Statistical optimization of radiative tri-hybrid nanofluid flow over a convectively heated surface with Maxwell and Smoluchowski slip conditions
摘要
The on-going analysis considers the consequences of multiple slips effects on the tri-hybrid nanofluid movement by the inclusion of TiO2, Cu and Al2O3 in the base liquid water across an enlarging plane. The Maxwell model velocity slip with the Smoluchowski slip temperature is examined in conjunction with thermal radiation, and a heat sink is implemented in this study. The mathematical framework is constructed according to the stated assumptions, which are nonlinear and a suitable transformation is required to transform these into dimensionless governing equations for both the velocity and temperature. Further, these systems of equations are tackled numerically; adopting a Runge-Kutta of order four assisted shooting technique. The authentication of the outcome, combined with the convergence analysis of the methodology, is showcased for certain values of the factors used to evaluate the heat efficiency rate, and the physical interpretation of the allied parameters, equipped with the flow profile, is graphically presented.

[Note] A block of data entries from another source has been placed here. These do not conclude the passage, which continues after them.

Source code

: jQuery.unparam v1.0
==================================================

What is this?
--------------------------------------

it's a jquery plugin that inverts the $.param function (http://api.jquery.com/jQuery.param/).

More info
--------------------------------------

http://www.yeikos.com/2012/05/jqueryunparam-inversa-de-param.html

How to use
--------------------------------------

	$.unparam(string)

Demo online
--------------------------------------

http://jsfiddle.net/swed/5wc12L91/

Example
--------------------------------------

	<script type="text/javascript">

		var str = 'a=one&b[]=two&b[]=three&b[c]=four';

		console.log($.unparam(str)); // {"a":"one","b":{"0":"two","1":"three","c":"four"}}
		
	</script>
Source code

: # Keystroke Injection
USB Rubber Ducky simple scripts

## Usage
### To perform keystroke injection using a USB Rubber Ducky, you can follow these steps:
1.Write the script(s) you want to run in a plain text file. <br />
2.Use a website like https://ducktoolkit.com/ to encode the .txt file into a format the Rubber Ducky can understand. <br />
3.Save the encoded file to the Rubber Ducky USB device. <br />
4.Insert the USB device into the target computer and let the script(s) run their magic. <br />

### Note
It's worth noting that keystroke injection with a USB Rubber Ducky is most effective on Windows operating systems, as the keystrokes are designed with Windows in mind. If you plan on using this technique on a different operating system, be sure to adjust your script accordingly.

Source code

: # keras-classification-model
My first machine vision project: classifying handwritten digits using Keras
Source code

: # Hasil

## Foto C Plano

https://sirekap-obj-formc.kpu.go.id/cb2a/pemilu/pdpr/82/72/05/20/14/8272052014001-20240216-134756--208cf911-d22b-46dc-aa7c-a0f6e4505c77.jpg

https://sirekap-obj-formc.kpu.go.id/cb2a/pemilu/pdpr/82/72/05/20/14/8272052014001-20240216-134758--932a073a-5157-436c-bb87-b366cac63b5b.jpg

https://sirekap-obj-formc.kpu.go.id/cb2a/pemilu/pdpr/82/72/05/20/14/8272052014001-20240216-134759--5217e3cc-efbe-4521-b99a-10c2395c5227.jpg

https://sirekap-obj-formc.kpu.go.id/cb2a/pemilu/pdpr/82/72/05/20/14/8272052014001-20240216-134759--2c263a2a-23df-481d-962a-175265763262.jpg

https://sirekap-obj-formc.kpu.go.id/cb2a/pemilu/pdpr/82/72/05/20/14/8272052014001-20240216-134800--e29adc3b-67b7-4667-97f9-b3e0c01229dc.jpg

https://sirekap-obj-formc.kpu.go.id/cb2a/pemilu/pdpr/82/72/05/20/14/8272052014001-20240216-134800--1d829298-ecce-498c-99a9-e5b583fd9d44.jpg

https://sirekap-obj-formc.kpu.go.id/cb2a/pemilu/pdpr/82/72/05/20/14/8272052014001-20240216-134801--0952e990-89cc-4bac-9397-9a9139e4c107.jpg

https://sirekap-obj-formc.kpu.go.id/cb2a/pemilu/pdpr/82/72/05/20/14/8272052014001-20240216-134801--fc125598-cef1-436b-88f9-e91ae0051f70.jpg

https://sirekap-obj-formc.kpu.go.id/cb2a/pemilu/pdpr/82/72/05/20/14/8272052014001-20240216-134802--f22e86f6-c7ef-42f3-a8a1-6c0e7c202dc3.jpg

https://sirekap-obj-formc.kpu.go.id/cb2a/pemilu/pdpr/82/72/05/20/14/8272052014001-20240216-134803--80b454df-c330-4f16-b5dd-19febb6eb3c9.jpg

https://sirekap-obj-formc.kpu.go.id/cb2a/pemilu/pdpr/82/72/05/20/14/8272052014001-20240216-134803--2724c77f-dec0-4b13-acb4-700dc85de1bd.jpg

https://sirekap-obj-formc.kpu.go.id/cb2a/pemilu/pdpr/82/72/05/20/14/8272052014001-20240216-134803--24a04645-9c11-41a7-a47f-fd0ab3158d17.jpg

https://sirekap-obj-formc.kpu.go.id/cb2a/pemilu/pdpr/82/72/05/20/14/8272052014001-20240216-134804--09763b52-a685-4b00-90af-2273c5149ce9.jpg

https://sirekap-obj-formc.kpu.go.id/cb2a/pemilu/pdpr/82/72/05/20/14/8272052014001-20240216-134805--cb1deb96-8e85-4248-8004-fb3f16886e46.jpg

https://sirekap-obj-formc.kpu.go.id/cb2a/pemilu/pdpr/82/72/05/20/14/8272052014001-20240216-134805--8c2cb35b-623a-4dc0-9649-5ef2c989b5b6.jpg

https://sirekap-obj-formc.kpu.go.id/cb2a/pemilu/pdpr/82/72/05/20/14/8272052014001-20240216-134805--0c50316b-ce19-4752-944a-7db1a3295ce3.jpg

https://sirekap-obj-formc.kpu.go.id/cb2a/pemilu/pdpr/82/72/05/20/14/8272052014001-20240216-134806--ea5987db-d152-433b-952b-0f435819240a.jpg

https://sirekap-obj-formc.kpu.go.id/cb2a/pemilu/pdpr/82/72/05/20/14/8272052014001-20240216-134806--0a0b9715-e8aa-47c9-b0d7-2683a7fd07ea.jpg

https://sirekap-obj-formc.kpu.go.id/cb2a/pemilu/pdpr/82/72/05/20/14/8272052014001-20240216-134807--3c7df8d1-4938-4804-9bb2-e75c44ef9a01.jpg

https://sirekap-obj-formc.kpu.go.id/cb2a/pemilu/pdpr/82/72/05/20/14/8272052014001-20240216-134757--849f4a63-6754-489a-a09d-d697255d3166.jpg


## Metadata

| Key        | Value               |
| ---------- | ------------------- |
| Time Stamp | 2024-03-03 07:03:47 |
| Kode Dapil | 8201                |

The assessment of tri-hybrid nanofluid is vital for the heat transport properties assigned in various sectors such as industries, bio-medical, engineering, etc. In particular, the cooling solutions for electronics, the cancer therapy and waste heat energy recovery, etc., the contribution of tri-hybrid nanofluid is essential. A rigorous statistical approach, such as “response surface methodology (RSM)” adopting “central composite design (CCD)” is utilized for optimizing heat transfer rate for the inclusion of distinct factors, and “analysis of variance (ANOVA)” is used for the validation of the result through testing. The observation reveals that the fluid velocity is controlled by the enhanced velocity slip. Further, the radiative heat presented by the inclusion of thermal radiation encourages the heat transport properties. Again, the correlation between the factors and the response of the Nusselt number with the value of R lead to a best fit quadratic model obtained statistically.